• _PROBLEM DETAILS_: Give back every record exactly as written.
····················
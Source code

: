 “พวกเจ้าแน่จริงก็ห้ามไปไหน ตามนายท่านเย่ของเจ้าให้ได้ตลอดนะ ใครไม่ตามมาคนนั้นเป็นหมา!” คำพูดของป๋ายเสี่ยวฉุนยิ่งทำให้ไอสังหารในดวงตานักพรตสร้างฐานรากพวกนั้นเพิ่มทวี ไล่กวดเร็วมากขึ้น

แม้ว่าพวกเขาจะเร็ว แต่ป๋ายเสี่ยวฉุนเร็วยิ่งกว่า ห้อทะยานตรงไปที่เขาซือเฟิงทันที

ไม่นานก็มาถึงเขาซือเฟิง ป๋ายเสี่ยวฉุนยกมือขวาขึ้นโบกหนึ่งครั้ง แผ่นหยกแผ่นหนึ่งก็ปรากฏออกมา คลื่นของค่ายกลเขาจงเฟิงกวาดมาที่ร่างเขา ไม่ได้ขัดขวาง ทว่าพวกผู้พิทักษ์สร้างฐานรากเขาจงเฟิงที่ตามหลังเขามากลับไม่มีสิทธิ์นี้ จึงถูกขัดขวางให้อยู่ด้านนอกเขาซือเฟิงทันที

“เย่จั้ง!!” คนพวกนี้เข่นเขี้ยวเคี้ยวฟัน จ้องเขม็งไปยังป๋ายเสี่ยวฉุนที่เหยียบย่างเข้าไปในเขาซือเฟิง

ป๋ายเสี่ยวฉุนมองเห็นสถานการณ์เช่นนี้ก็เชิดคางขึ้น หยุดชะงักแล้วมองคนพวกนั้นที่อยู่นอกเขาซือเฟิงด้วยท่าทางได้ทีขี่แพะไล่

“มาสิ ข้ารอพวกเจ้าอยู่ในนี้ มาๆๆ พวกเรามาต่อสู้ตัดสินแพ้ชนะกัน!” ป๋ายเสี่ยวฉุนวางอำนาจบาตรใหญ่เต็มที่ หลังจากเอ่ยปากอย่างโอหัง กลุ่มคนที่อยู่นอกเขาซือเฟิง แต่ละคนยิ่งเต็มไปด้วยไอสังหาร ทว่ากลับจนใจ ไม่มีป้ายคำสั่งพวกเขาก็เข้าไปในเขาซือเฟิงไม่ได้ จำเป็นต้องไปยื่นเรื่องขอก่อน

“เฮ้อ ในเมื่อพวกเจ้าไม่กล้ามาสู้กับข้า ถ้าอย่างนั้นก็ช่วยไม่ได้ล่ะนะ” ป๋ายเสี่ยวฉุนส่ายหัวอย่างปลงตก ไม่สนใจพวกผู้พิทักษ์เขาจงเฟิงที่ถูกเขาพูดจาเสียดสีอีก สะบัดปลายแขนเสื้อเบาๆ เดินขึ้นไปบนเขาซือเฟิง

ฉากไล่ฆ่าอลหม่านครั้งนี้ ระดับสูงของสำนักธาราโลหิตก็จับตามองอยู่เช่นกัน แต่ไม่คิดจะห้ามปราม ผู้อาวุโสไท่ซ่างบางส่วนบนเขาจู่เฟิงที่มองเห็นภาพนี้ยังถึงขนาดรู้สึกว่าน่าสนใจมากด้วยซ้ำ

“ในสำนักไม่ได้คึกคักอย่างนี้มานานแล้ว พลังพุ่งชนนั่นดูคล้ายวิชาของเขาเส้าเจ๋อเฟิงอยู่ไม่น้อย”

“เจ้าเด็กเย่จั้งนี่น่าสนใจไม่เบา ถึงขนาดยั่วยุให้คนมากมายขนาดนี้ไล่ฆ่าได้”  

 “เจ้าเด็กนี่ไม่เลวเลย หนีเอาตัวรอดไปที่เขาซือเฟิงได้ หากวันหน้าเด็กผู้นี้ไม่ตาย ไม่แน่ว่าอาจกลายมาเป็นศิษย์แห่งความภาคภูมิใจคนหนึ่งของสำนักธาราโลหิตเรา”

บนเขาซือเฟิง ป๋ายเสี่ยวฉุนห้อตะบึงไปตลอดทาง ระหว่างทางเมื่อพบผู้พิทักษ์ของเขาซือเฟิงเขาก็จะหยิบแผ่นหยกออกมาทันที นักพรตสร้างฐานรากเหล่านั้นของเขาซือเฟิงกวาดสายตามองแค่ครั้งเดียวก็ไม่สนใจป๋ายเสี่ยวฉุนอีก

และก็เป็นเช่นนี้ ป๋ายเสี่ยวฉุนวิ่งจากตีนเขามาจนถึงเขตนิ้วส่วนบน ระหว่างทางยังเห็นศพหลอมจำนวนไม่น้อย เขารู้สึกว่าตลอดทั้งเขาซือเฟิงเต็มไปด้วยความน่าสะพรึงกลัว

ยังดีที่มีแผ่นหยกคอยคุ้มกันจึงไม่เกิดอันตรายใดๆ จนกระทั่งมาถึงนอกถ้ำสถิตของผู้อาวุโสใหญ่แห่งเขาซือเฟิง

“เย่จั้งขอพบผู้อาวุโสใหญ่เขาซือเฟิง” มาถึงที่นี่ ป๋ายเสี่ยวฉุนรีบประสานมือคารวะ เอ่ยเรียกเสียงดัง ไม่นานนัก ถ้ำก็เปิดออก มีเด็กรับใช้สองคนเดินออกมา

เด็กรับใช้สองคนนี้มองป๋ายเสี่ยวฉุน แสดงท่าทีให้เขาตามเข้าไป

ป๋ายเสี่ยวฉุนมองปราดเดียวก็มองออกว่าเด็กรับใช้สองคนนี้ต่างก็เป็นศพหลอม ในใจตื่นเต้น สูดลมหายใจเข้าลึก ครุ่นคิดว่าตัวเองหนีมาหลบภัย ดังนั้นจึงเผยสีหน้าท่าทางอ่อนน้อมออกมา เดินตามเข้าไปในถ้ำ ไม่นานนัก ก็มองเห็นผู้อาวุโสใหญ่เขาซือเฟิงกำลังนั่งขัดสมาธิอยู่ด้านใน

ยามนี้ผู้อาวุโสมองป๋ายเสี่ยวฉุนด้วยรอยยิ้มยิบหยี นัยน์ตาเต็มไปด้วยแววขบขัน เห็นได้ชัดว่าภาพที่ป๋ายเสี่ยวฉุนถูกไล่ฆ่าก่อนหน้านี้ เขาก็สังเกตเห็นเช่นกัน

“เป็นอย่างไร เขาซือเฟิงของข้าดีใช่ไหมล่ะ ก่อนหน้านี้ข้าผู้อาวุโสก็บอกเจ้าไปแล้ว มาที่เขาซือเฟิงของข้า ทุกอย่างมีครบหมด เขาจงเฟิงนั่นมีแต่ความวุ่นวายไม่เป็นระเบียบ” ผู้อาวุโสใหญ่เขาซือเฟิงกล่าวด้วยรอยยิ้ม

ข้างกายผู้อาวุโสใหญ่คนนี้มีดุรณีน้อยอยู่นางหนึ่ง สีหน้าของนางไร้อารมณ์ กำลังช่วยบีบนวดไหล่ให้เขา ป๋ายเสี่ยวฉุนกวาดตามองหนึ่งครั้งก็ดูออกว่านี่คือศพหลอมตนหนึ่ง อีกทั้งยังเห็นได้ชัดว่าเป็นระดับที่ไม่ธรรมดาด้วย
····················
• _EXERCISE RESPONSE_:
Source code

: “พวกเจ้าแน่จริงก็ห้ามไปไหน ตามนายท่านเย่ของเจ้าให้ได้ตลอดนะ ใครไม่ตามมาคนนั้นเป็นหมา!” คำพูดของป๋ายเสี่ยวฉุนยิ่งทำให้ไอสังหารในดวงตานักพรตสร้างฐานรากพวกนั้นเพิ่มทวี ไล่กวดเร็วมากขึ้น

แม้ว่าพวกเขาจะเร็ว แต่ป๋ายเสี่ยวฉุนเร็วยิ่งกว่า ห้อทะยานตรงไปที่เขาซือเฟิงทันที

ไม่นานก็มาถึงเขาซือเฟิง ป๋ายเสี่ยวฉุนยกมือขวาขึ้นโบกหนึ่งครั้ง แผ่นหยกแผ่นหนึ่งก็ปรากฏออกมา คลื่นของค่ายกลเขาจงเฟิงกวาดมาที่ร่างเขา ไม่ได้ขัดขวาง ทว่าพวกผู้พิทักษ์สร้างฐานรากเขาจงเฟิงที่ตามหลังเขามากลับไม่มีสิทธิ์นี้ จึงถูกขัดขวางให้อยู่ด้านนอกเขาซือเฟิงทันที

“เย่จั้ง!!” คนพวกนี้เข่นเขี้ยวเคี้ยวฟัน จ้องเขม็งไปยังป๋ายเสี่ยวฉุนที่เหยียบย่างเข้าไปในเขาซือเฟิง

ป๋ายเสี่ยวฉุนมองเห็นสถานการณ์เช่นนี้ก็เชิดคางขึ้น หยุดชะงักแล้วมองคนพวกนั้นที่อยู่นอกเขาซือเฟิงด้วยท่าทางได้ทีขี่แพะไล่

“มาสิ ข้ารอพวกเจ้าอยู่ในนี้ มาๆๆ พวกเรามาต่อสู้ตัดสินแพ้ชนะกัน!” ป๋ายเสี่ยวฉุนวางอำนาจบาตรใหญ่เต็มที่ หลังจากเอ่ยปากอย่างโอหัง กลุ่มคนที่อยู่นอกเขาซือเฟิง แต่ละคนยิ่งเต็มไปด้วยไอสังหาร ทว่ากลับจนใจ ไม่มีป้ายคำสั่งพวกเขาก็เข้าไปในเขาซือเฟิงไม่ได้ จำเป็นต้องไปยื่นเรื่องขอก่อน

“เฮ้อ ในเมื่อพวกเจ้าไม่กล้ามาสู้กับข้า ถ้าอย่างนั้นก็ช่วยไม่ได้ล่ะนะ” ป๋ายเสี่ยวฉุนส่ายหัวอย่างปลงตก ไม่สนใจพวกผู้พิทักษ์เขาจงเฟิงที่ถูกเขาพูดจาเสียดสีอีก สะบัดปลายแขนเสื้อเบาๆ เดินขึ้นไปบนเขาซือเฟิง

ฉากไล่ฆ่าอลหม่านครั้งนี้ ระดับสูงของสำนักธาราโลหิตก็จับตามองอยู่เช่นกัน แต่ไม่คิดจะห้ามปราม ผู้อาวุโสไท่ซ่างบางส่วนบนเขาจู่เฟิงที่มองเห็นภาพนี้ยังถึงขนาดรู้สึกว่าน่าสนใจมากด้วยซ้ำ

“ในสำนักไม่ได้คึกคักอย่างนี้มานานแล้ว พลังพุ่งชนนั่นดูคล้ายวิชาของเขาเส้าเจ๋อเฟิงอยู่ไม่น้อย”

“เจ้าเด็กเย่จั้งนี่น่าสนใจไม่เบา ถึงขนาดยั่วยุให้คนมากมายขนาดนี้ไล่ฆ่าได้”  

 “เจ้าเด็กนี่ไม่เลวเลย หนีเอาตัวรอดไปที่เขาซือเฟิงได้ หากวันหน้าเด็กผู้นี้ไม่ตาย ไม่แน่ว่าอาจกลายมาเป็นศิษย์แห่งความภาคภูมิใจคนหนึ่งของสำนักธาราโลหิตเรา”

บนเขาซือเฟิง ป๋ายเสี่ยวฉุนห้อตะบึงไปตลอดทาง ระหว่างทางเมื่อพบผู้พิทักษ์ของเขาซือเฟิงเขาก็จะหยิบแผ่นหยกออกมาทันที นักพรตสร้างฐานรากเหล่านั้นของเขาซือเฟิงกวาดสายตามองแค่ครั้งเดียวก็ไม่สนใจป๋ายเสี่ยวฉุนอีก

และก็เป็นเช่นนี้ ป๋ายเสี่ยวฉุนวิ่งจากตีนเขามาจนถึงเขตนิ้วส่วนบน ระหว่างทางยังเห็นศพหลอมจำนวนไม่น้อย เขารู้สึกว่าตลอดทั้งเขาซือเฟิงเต็มไปด้วยความน่าสะพรึงกลัว

ยังดีที่มีแผ่นหยกคอยคุ้มกันจึงไม่เกิดอันตรายใดๆ จนกระทั่งมาถึงนอกถ้ำสถิตของผู้อาวุโสใหญ่แห่งเขาซือเฟิง

“เย่จั้งขอพบผู้อาวุโสใหญ่เขาซือเฟิง” มาถึงที่นี่ ป๋ายเสี่ยวฉุนรีบประสานมือคารวะ เอ่ยเรียกเสียงดัง ไม่นานนัก ถ้ำก็เปิดออก มีเด็กรับใช้สองคนเดินออกมา

เด็กรับใช้สองคนนี้มองป๋ายเสี่ยวฉุน แสดงท่าทีให้เขาตามเข้าไป

ป๋ายเสี่ยวฉุนมองปราดเดียวก็มองออกว่าเด็กรับใช้สองคนนี้ต่างก็เป็นศพหลอม ในใจตื่นเต้น สูดลมหายใจเข้าลึก ครุ่นคิดว่าตัวเองหนีมาหลบภัย ดังนั้นจึงเผยสีหน้าท่าทางอ่อนน้อมออกมา เดินตามเข้าไปในถ้ำ ไม่นานนัก ก็มองเห็นผู้อาวุโสใหญ่เขาซือเฟิงกำลังนั่งขัดสมาธิอยู่ด้านใน

ยามนี้ผู้อาวุโสมองป๋ายเสี่ยวฉุนด้วยรอยยิ้มยิบหยี นัยน์ตาเต็มไปด้วยแววขบขัน เห็นได้ชัดว่าภาพที่ป๋ายเสี่ยวฉุนถูกไล่ฆ่าก่อนหน้านี้ เขาก็สังเกตเห็นเช่นกัน

“เป็นอย่างไร เขาซือเฟิงของข้าดีใช่ไหมล่ะ ก่อนหน้านี้ข้าผู้อาวุโสก็บอกเจ้าไปแล้ว มาที่เขาซือเฟิงของข้า ทุกอย่างมีครบหมด เขาจงเฟิงนั่นมีแต่ความวุ่นวายไม่เป็นระเบียบ” ผู้อาวุโสใหญ่เขาซือเฟิงกล่าวด้วยรอยยิ้ม

ข้างกายผู้อาวุโสใหญ่คนนี้มีดุรณีน้อยอยู่นางหนึ่ง สีหน้าของนางไร้อารมณ์ กำลังช่วยบีบนวดไหล่ให้เขา ป๋ายเสี่ยวฉุนกวาดตามองหนึ่งครั้งก็ดูออกว่านี่คือศพหลอมตนหนึ่ง อีกทั้งยังเห็นได้ชัดว่าเป็นระดับที่ไม่ธรรมดาด้วย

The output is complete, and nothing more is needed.